*On flipping the previous page over to see the one beneath it, one would see a large full page drawing of a complex suit of armor, various numbers and short hand notes are littered about. Arrows and brackets show items of importance or illustrate how a given part should move. This new page begins a new entry.*

Figuring out where to start on such a life altering change is a bit like choosing where to begin on a new suit of armor. Do you start from the ground up, provide a solid base that will help support everything else? Do you start at the head, protect that most precious of extremities...change your mind, clear your thoughts. In the end, as always, I started with the heart; that strongest of muscles both spiritually and physiologically. Except that now instead of building up a fortress of metal and leather to protect and conceal I would deconstruct my protective breastplate and start anew.
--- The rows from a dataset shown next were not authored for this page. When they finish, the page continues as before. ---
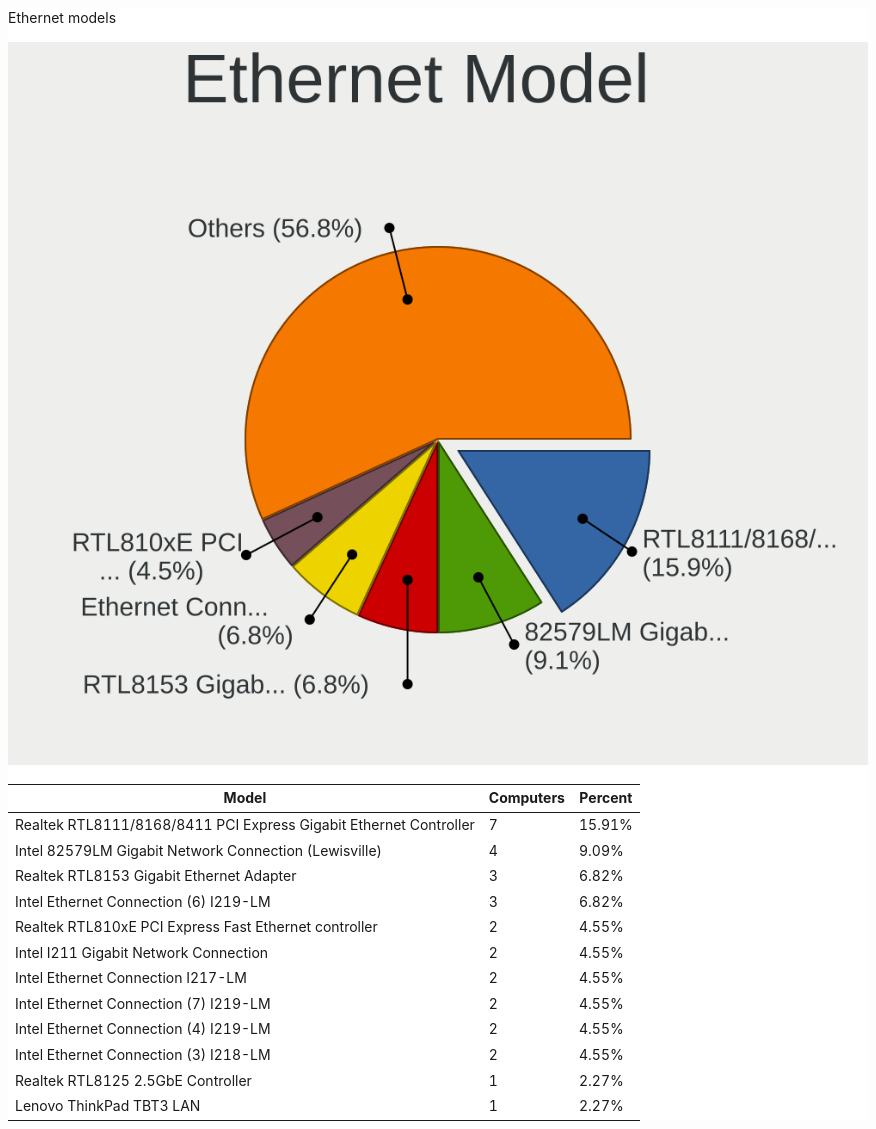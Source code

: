 Ethernet models

![Ethernet Model](./images/pie_chart/net_ethernet_model.svg)


| Model                                                             | Computers | Percent |
|-------------------------------------------------------------------|-----------|---------|
| Realtek RTL8111/8168/8411 PCI Express Gigabit Ethernet Controller | 7         | 15.91%  |
| Intel 82579LM Gigabit Network Connection (Lewisville)             | 4         | 9.09%   |
| Realtek RTL8153 Gigabit Ethernet Adapter                          | 3         | 6.82%   |
| Intel Ethernet Connection (6) I219-LM                             | 3         | 6.82%   |
| Realtek RTL810xE PCI Express Fast Ethernet controller             | 2         | 4.55%   |
| Intel I211 Gigabit Network Connection                             | 2         | 4.55%   |
| Intel Ethernet Connection I217-LM                                 | 2         | 4.55%   |
| Intel Ethernet Connection (7) I219-LM                             | 2         | 4.55%   |
| Intel Ethernet Connection (4) I219-LM                             | 2         | 4.55%   |
| Intel Ethernet Connection (3) I218-LM                             | 2         | 4.55%   |
| Realtek RTL8125 2.5GbE Controller                                 | 1         | 2.27%   |
| Lenovo ThinkPad TBT3 LAN                                          | 1         | 2.27%   |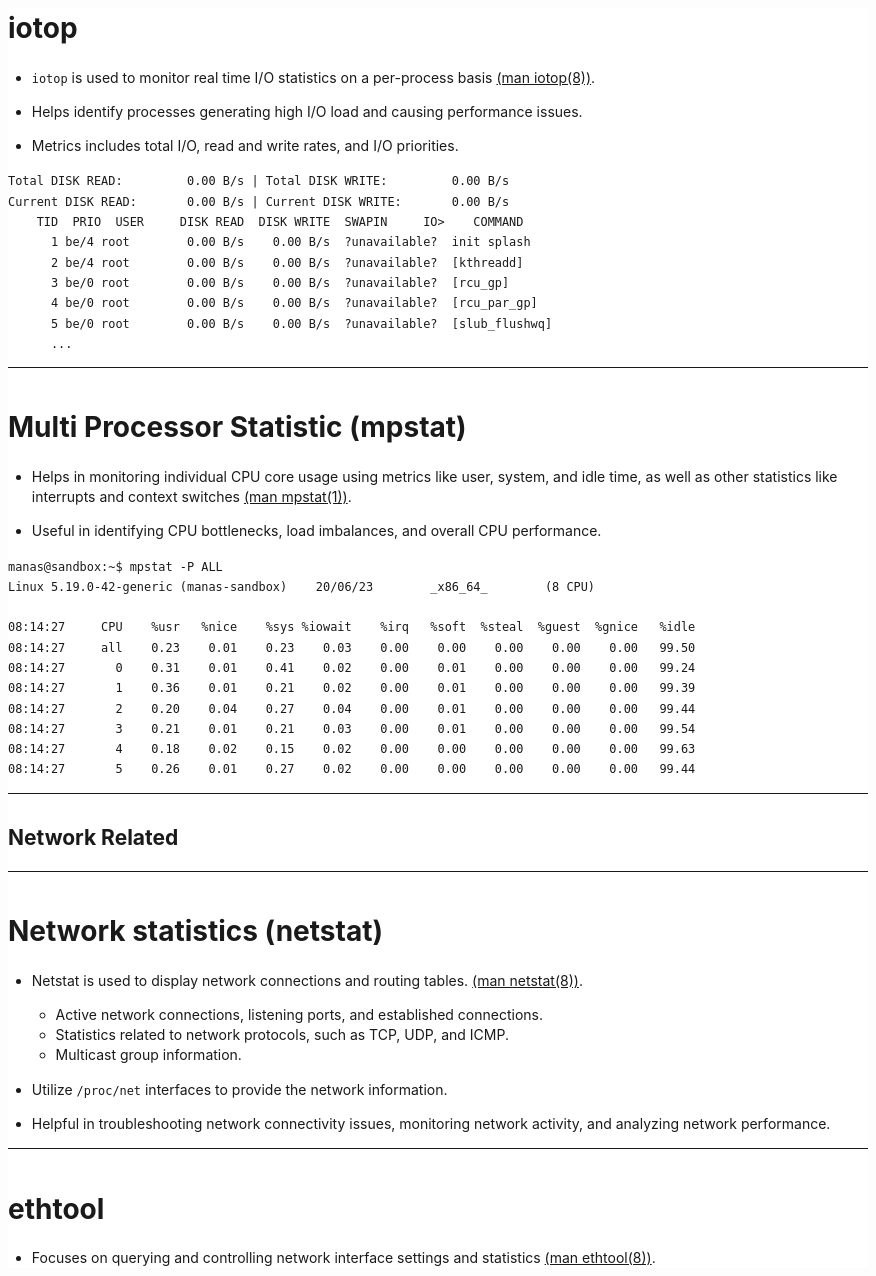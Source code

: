 # iotop
- `iotop` is used to monitor real time I/O statistics on a per-process basis [(man iotop(8))](https://man7.org/linux/man-pages/man8/iotop.8.html).

- Helps identify processes generating high I/O load and causing performance issues.
- Metrics includes total I/O, read and write rates, and I/O priorities.
```
Total DISK READ:         0.00 B/s | Total DISK WRITE:         0.00 B/s
Current DISK READ:       0.00 B/s | Current DISK WRITE:       0.00 B/s
    TID  PRIO  USER     DISK READ  DISK WRITE  SWAPIN     IO>    COMMAND
      1 be/4 root        0.00 B/s    0.00 B/s  ?unavailable?  init splash
      2 be/4 root        0.00 B/s    0.00 B/s  ?unavailable?  [kthreadd]
      3 be/0 root        0.00 B/s    0.00 B/s  ?unavailable?  [rcu_gp]
      4 be/0 root        0.00 B/s    0.00 B/s  ?unavailable?  [rcu_par_gp]
      5 be/0 root        0.00 B/s    0.00 B/s  ?unavailable?  [slub_flushwq]
      ...
```
---
# Multi Processor Statistic (mpstat)

- Helps in monitoring individual CPU core usage using metrics like user, system, and idle time, as well as other statistics like interrupts and context switches [(man mpstat(1))](https://man7.org/linux/man-pages/man1/mpstat.1.html).

- Useful in identifying CPU bottlenecks, load imbalances, and overall CPU performance.
```
manas@sandbox:~$ mpstat -P ALL
Linux 5.19.0-42-generic (manas-sandbox)    20/06/23        _x86_64_        (8 CPU)

08:14:27     CPU    %usr   %nice    %sys %iowait    %irq   %soft  %steal  %guest  %gnice   %idle
08:14:27     all    0.23    0.01    0.23    0.03    0.00    0.00    0.00    0.00    0.00   99.50
08:14:27       0    0.31    0.01    0.41    0.02    0.00    0.01    0.00    0.00    0.00   99.24
08:14:27       1    0.36    0.01    0.21    0.02    0.00    0.01    0.00    0.00    0.00   99.39
08:14:27       2    0.20    0.04    0.27    0.04    0.00    0.01    0.00    0.00    0.00   99.44
08:14:27       3    0.21    0.01    0.21    0.03    0.00    0.01    0.00    0.00    0.00   99.54
08:14:27       4    0.18    0.02    0.15    0.02    0.00    0.00    0.00    0.00    0.00   99.63
08:14:27       5    0.26    0.01    0.27    0.02    0.00    0.00    0.00    0.00    0.00   99.44
```
---
<h2>Network Related</h2>

---
# Network statistics (netstat)
- Netstat is used to display network connections and routing tables. [(man netstat(8))](https://linux.die.net/man/8/netstat).

  - Active network connections, listening ports, and established connections.
  - Statistics related to network protocols, such as TCP, UDP, and ICMP.
  - Multicast group information.
- Utilize `/proc/net` interfaces to provide the network information. 
- Helpful in troubleshooting network connectivity issues, monitoring network activity, and analyzing network performance.
---
# ethtool
- Focuses on querying and controlling network interface settings and statistics [(man ethtool(8))](https://man7.org/linux/man-pages/man8/ethtool.8.html).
*A small sketch of a bladed shield is in the margins here, hastily scribbled as though done as a distraction.*

I had to make amends. Some of my memories were hazy. Stumbling about in my mind for those I had wrong with my irresponsible and self-centered behavior was like attempting to view a museum gallery through fogged lenses. The biggest errors were clear, good friends I had let down or cast away, guild-mates I had not been there for, even my own parents who I realise now did the best they could given their situation... Others though were unclear, the veil of intoxication hung heavily over some, a red haze of anger or physical trauma over others.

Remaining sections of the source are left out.